Wintershall Dea Awarded First Onshore CCS License in Denmark

Published on : 2024-06-24

Wintershall Dea has been awarded an operatorship in Greenstore CO2 storage license in Jutland, the first onshore Carbon Capture and Storage (CCS) license round in Denmark.

Wintershall Dea as operator with 40% along with 4and its partners, INEOS Energy Denmark (40%) and Nordsøfonden (20%), will develop the project in close dialogue with local and national stakeholders

Awarded by the Danish Ministry of Climate, Energy, and Utilities, the country is taking a lead position in establishing a carbon capture and storage industry in Europe.
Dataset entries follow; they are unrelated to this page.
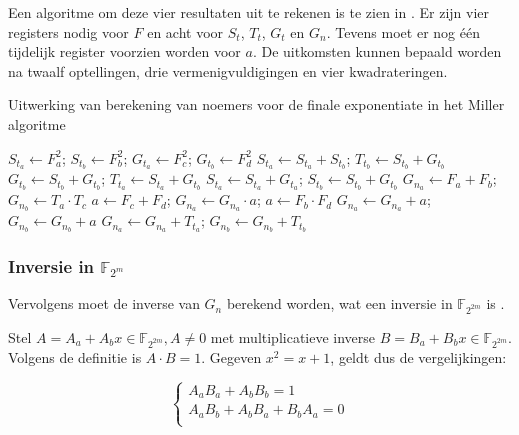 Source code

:Een algoritme om deze vier resultaten uit te rekenen is te zien in . Er zijn vier registers nodig voor $F$ en acht voor $S_t$, $T_t$, $G_t$ en $G_n$. Tevens moet er nog \'e\'en tijdelijk register voorzien worden voor $a$. De uitkomsten kunnen bepaald worden na twaalf optellingen, drie vermenigvuldigingen en vier kwadrateringen.

\begin{algorithm}[h]
	\caption{Uitwerking van berekening van noemers voor de finale exponentiate in het Miller algoritme}
	\label{algoritme-implementatie-miller-final-noemers}
	$S_{t_a} \leftarrow F_a^2$; $S_{t_b} \leftarrow F_b^2$; $G_{t_a} \leftarrow F_c^2$; $G_{t_b} \leftarrow F_d^2$\;
	$S_{t_a} \leftarrow S_{t_a} + S_{t_b}$; $T_{t_b} \leftarrow S_{t_b} + G_{t_b}$\;
	$G_{t_b} \leftarrow S_{t_b} + G_{t_b}$; $T_{t_a} \leftarrow S_{t_a} + G_{t_b}$\;
	$S_{t_a} \leftarrow S_{t_a} + G_{t_a}$; $S_{t_b} \leftarrow S_{t_b} + G_{t_b}$\;
	$G_{n_a} \leftarrow F_a + F_b$; $G_{n_b} \leftarrow T_a \cdot T_c$\;
	$a \leftarrow F_c + F_d$; $G_{n_a} \leftarrow G_{n_a} \cdot a$; $a \leftarrow F_b \cdot F_d$\;
	$G_{n_a} \leftarrow G_{n_a} + a$; $G_{n_b} \leftarrow G_{n_b} + a$\;
	$G_{n_a} \leftarrow G_{n_a} + T_{t_a}$; $G_{n_b} \leftarrow G_{n_b} + T_{t_b}$\;
\end{algorithm}

\subsubsection{Inversie in $\mathbb{F}_{2^m}$}

Vervolgens moet de inverse van $G_n$ berekend worden, wat een inversie in $\mathbb{F}_{2^{2m}}$ is \cite{beuchat}.

Stel $A = A_a + A_b x \in \mathbb{F}_{2^{2m}}, A \neq 0$ met multiplicatieve inverse $B = B_a + B_b x \in \mathbb{F}_{2^{2m}}$. Volgens de definitie is $A \cdot B = 1$. Gegeven $x^2 = x + 1$, geldt dus de vergelijkingen:

\[\left\{\begin{array}{l}
A_a B_a + A_b B_b = 1\\
A_a B_b + A_b B_a + B_b A_a = 0\\
\end{array}\right.\]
“With this license award, Denmark is taking another step towards building a new industry and contributing to reduce CO2 emissions both in Denmark and in Europe,” said Anne-Mette Cheese, Country Lead for Carbon Management and Hydrogen in Denmark.

Wintershall Dea and the partnership will do its part in supporting Denmark in reducing domestic and European CO2 emissions, the company stated in a press release.
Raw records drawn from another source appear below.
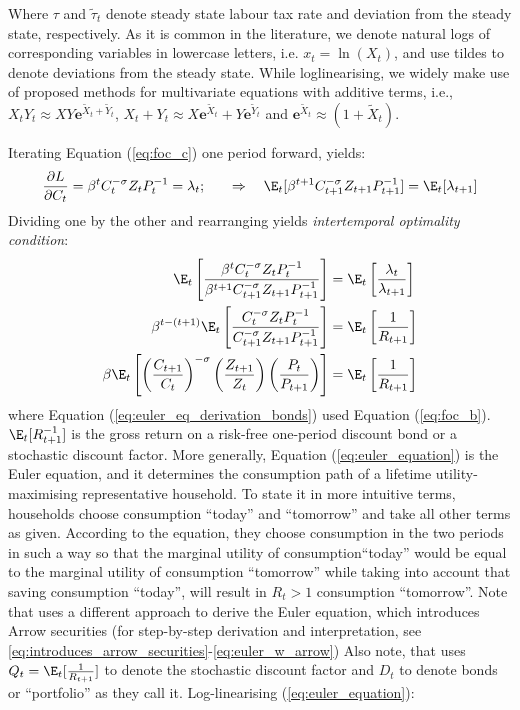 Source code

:Where $\tau$ and $\tilde{\tau}_t$ denote steady state labour tax rate and deviation from the steady state, respectively. As it is common in the literature, we denote natural logs of corresponding variables in lowercase letters, i.e. $x_t = \ln(X_t)$, and use tildes to denote deviations from the steady state. While loglinearising, we widely make use of \textcite{uhlig_1995_a} proposed methods for multivariate equations with additive terms, i.e., $X_tY_t \approx XY\mathbf{e}^{\tilde{X}_t + \tilde{Y}_t}$, $X_t + Y_t \approx X\mathbf{e}^{\tilde{X}_t} + Y\mathbf{e}^{\tilde{Y}_t}$ and $\mathbf{e}^{\tilde{X}_t} \approx (1 + \tilde{X}_t)$. 

Iterating Equation (\ref{eq:foc_c}) one period forward, yields:
\begin{align*}
    \frac{\partial L}{\partial C_t}     &= \beta^t C_t^{-\sigma}Z_t P_{t}^{-1} = \lambda_t; \quad &\Rightarrow \quad \E_t[\beta^{t+1} C_{t+1}^{-\sigma}Z_{t+1} P_{t+1}^{-1}] = \E_t[\lambda_{t+1}]
\end{align*}
Dividing one by the other and rearranging yields \textit{intertemporal optimality condition}:
\begin{align}
    \E_t\left[\frac{\beta^t C_t^{-\sigma}Z_t P_{t}^{-1}}{\beta^{t+1} C_{t+1}^{-\sigma}Z_{t+1} P_{t+1}^{-1}}\right]                 & = \E_t\left[\frac{\lambda_t}{\lambda_{t+1}}\right] \\
    \beta^{t-(t+1)}\E_t\left[\frac{C_t^{-\sigma}Z_t P_{t}^{-1}}{C_{t+1}^{-\sigma}Z_{t+1} P_{t+1}^{-1}}\right]                 & = \E_t\left[\frac{1}{R_{t+1}}\right] \label{eq:euler_eq_derivation_bonds}\\
    \beta\E_t\left[\left(\frac{C_{t+1}}{C_{t}}\right)^{-\sigma} \left(\frac{Z_{t+1}}{Z_t}\right) \left(\frac{P_{t}}{ P_{t+1}}\right)\right]                 &= \E_t \left[\frac{1}{R_{t+1}}\right] \label{eq:euler_equation}
\end{align}
where Equation (\ref{eq:euler_eq_derivation_bonds}) used Equation (\ref{eq:foc_b}). $\E_t [ R^{-1}_{t+1}]$ is the gross return on a risk-free one-period discount bond or a stochastic discount factor. More generally, Equation (\ref{eq:euler_equation}) is the Euler equation, and it determines the consumption path of a lifetime utility-maximising representative household. To state it in more intuitive terms, households choose consumption ``today'' and ``tomorrow'' and take all other terms as given. According to the equation, they choose consumption in the two periods in such a way so that the marginal utility of consumption``today'' would be equal to the marginal utility of consumption ``tomorrow'' while taking into account that saving consumption ``today'', will result in $R_t > 1$ consumption ``tomorrow''. Note that \textcite{jordigal_2015_monetary} uses a different approach to derive the Euler equation, which introduces Arrow securities (for step-by-step derivation and interpretation, see \ref{eq:introduces_arrow_securities}-\ref{eq:euler_w_arrow}) Also note, that \citereset\textcite{jordigal_2015_monetary} uses $Q_t = \E_t [ \frac{1}{R_{t+1}}]$ to denote the stochastic discount factor and $D_t$ to denote bonds or ``portfolio'' as they call it. Log-linearising (\ref{eq:euler_equation}):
“We are grateful that the Danish Ministry of Climate, Energy and Utilities entrusted Wintershall Dea with the operatorship of the Greenstore onshore storage license. The partners are looking forward to safely develop the storage site in close dialogue with local and national stakeholders,” Anne-Mette Cheese added.
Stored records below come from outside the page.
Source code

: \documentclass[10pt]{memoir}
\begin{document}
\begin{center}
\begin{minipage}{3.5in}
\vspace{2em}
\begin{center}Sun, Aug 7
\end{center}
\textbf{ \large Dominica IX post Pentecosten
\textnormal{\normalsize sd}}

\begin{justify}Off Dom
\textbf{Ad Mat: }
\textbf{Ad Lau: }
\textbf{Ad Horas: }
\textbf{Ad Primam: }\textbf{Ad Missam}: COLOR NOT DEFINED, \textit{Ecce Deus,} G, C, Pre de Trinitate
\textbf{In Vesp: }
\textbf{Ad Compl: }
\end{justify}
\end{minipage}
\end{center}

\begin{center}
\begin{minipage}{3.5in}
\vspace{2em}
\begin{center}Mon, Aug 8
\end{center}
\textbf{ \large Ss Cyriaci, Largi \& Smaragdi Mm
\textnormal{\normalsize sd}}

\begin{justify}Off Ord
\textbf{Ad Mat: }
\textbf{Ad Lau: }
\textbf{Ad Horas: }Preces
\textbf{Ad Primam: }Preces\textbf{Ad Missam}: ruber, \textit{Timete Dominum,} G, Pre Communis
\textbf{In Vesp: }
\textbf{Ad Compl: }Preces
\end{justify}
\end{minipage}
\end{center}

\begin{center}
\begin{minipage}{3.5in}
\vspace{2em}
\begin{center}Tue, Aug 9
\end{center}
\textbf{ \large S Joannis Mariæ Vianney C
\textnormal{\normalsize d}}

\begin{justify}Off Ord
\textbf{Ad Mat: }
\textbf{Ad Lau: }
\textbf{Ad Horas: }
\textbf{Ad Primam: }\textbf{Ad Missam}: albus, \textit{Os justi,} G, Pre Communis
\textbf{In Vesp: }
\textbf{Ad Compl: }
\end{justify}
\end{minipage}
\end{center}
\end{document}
Notably, the Gassum area, north of the city Randers in Jutland, has been thoroughly examined by The Geological Survey of Denmark and Greenland (GEUS) and is one of five areas onshore Denmark deemed suitable for storage of CO2.

“Our ambitious work program will further narrow uncertainties around storage capacity and the storage complex development planning, related injection rates and start up dates will be updated during course of the project” said Marius Brundiers, Project Manager for Wintershall Dea’s Danish onshore activities.

Given all required approvals by the authorities, the partnership foresees first injection in 2029. The storage capacity is initially estimated to up to 250 million tons of CO2 in two separate geological formations at between 2000 meters and 3000 meters depth below surface.

Wintershall Dea sees Denmark with its progressive regulations and significant geological potential as a natural partner for developing a commercially viable CCS industry.

“This initiative is crucial for achieving Danish, as well as German climate goals and supporting Europe’s broader environmental objectives,” Anne-Mette Cheese said.